Member of Parliament for Afyonkarahisar
- In office 2 May 1954 – 27 May 1960

Minister of Transport (Menderes IV)
- In office 1955–1957

Personal details
- Born: Mehmet Arif Demirer 1909
- Died: 10 July 1995 (aged 85–86)
- Party: Democrat Party
- Alma mater: Istanbul University

= Arif Demirer =

Turkish politician (1909–1995)

Mehmet Arif Demirer (1909 – 10 July 1995) was a Turkish politician of the Democrat Party. He sat as a member ('Deputy') of the 10th and 11th Grand National Assemblies in the 1950s representing the Afyonkarahisar electoral district.

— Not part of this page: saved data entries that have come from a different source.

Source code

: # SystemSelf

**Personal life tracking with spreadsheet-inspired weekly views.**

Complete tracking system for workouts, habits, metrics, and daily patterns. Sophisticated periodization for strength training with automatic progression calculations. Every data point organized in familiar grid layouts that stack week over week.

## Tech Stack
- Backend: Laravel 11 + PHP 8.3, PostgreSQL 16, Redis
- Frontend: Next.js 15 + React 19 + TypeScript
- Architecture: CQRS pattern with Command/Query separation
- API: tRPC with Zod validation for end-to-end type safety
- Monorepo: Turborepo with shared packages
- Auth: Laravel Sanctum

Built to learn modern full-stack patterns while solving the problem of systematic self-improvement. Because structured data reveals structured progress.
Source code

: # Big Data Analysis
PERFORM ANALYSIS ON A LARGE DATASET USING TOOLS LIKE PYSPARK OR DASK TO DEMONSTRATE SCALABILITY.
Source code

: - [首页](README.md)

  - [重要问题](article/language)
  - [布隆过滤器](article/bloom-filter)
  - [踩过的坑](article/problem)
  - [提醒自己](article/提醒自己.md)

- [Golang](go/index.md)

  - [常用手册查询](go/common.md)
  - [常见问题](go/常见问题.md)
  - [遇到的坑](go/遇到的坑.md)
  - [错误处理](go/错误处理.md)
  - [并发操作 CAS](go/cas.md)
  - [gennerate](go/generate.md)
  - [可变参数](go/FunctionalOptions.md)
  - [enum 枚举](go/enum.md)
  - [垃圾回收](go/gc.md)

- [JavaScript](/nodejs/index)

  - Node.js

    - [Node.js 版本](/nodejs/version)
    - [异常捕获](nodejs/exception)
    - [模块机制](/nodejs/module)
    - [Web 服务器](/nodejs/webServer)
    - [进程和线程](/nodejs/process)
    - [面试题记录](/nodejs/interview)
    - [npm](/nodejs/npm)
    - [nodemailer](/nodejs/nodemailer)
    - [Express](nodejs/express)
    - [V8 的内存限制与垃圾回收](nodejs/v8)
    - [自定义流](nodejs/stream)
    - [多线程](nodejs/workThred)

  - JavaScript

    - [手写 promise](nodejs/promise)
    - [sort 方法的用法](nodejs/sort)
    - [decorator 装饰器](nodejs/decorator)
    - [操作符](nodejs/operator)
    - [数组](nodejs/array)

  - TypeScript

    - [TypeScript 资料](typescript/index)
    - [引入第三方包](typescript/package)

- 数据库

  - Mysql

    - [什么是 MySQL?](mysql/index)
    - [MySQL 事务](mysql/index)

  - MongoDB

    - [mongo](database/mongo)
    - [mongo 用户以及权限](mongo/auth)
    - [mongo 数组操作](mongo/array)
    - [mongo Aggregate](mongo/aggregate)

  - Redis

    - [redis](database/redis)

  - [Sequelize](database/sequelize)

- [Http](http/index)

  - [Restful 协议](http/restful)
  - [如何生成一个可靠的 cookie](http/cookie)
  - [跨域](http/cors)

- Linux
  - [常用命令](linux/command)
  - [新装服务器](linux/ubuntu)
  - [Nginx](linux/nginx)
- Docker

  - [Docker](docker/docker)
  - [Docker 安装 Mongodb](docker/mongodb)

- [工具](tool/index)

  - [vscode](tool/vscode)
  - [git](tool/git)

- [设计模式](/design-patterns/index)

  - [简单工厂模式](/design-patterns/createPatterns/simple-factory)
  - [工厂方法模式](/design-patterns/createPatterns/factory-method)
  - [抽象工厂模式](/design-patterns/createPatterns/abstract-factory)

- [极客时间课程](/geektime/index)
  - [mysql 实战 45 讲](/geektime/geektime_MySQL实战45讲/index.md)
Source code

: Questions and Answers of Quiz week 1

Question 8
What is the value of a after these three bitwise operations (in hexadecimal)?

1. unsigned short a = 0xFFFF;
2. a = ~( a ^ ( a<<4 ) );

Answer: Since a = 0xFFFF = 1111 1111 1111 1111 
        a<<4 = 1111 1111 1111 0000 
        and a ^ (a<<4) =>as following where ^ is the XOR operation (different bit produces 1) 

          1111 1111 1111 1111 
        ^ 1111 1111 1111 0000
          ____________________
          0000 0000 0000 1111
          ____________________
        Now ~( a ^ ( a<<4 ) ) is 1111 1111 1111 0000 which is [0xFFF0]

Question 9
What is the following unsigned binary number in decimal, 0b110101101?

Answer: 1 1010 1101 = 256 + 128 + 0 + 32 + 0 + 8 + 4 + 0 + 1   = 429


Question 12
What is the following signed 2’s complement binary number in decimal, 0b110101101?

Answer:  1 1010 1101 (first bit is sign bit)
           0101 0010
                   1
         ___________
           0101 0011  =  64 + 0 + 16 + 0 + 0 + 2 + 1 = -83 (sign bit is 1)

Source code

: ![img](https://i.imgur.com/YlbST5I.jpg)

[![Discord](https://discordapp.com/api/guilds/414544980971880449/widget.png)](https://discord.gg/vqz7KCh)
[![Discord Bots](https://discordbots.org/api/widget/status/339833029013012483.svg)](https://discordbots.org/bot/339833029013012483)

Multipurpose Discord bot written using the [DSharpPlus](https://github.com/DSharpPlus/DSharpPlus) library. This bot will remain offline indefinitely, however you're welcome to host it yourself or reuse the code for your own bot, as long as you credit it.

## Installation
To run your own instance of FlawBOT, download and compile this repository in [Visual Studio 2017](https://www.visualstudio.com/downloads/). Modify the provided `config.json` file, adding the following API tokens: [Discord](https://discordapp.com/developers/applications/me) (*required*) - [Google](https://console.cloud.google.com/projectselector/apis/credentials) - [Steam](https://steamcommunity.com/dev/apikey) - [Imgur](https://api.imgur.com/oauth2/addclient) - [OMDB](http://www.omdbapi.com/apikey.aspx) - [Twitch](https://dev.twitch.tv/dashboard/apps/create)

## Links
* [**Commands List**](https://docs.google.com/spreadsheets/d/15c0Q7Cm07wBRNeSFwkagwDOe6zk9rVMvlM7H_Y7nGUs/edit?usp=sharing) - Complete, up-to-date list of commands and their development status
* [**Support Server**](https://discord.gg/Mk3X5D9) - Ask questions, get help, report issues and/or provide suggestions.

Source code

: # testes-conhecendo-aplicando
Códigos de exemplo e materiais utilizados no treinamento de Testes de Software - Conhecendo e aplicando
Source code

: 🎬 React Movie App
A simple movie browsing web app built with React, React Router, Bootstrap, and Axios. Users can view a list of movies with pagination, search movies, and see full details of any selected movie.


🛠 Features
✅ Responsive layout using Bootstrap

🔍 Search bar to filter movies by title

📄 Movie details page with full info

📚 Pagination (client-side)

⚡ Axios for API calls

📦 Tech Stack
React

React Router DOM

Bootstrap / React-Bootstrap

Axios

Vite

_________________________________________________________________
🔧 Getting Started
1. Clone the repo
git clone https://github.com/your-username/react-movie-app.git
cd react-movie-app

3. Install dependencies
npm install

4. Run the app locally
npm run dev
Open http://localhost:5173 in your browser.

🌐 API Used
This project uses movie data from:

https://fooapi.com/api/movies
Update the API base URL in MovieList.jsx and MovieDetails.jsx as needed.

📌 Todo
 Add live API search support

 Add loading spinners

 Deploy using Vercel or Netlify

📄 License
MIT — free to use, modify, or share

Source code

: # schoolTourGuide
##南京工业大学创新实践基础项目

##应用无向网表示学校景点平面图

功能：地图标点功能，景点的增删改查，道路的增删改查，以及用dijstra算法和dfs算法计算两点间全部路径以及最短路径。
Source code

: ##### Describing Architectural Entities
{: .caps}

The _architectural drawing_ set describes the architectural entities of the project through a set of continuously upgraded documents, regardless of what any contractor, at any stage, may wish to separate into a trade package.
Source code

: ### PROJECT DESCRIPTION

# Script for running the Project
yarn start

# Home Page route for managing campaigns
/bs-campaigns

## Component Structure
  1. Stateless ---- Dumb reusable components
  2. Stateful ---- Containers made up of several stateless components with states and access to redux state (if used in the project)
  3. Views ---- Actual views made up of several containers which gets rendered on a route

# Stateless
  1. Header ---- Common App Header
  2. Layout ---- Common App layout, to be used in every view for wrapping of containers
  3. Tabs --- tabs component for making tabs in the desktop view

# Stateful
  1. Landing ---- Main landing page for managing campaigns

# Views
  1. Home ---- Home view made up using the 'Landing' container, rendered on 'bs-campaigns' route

He also represented Turkey in the Parliamentary Assembly of the Council of Europe in 1954–1955.

He served as minister of transport in the 4th Menderes government of 1955–1957.

He had graduated from the law faculty of Istanbul University, and later studied economics at universities in Berlin and Munich.

Outside of politics, Demirer served as the general manager of the Turkish national post and telegraph directorate PTT, and also as the chairman of the national flag carrier, Turkish Airlines, which he had earlier, in his role as the minister of transport, restructured and spun out of a public utility into a standalone joint-stock company (Anonim Ortaklığı).

He was one of the passengers in the 1959 Turkish Airlines crash at Gatwick, in which more than half of those onboard died but he survived with injuries.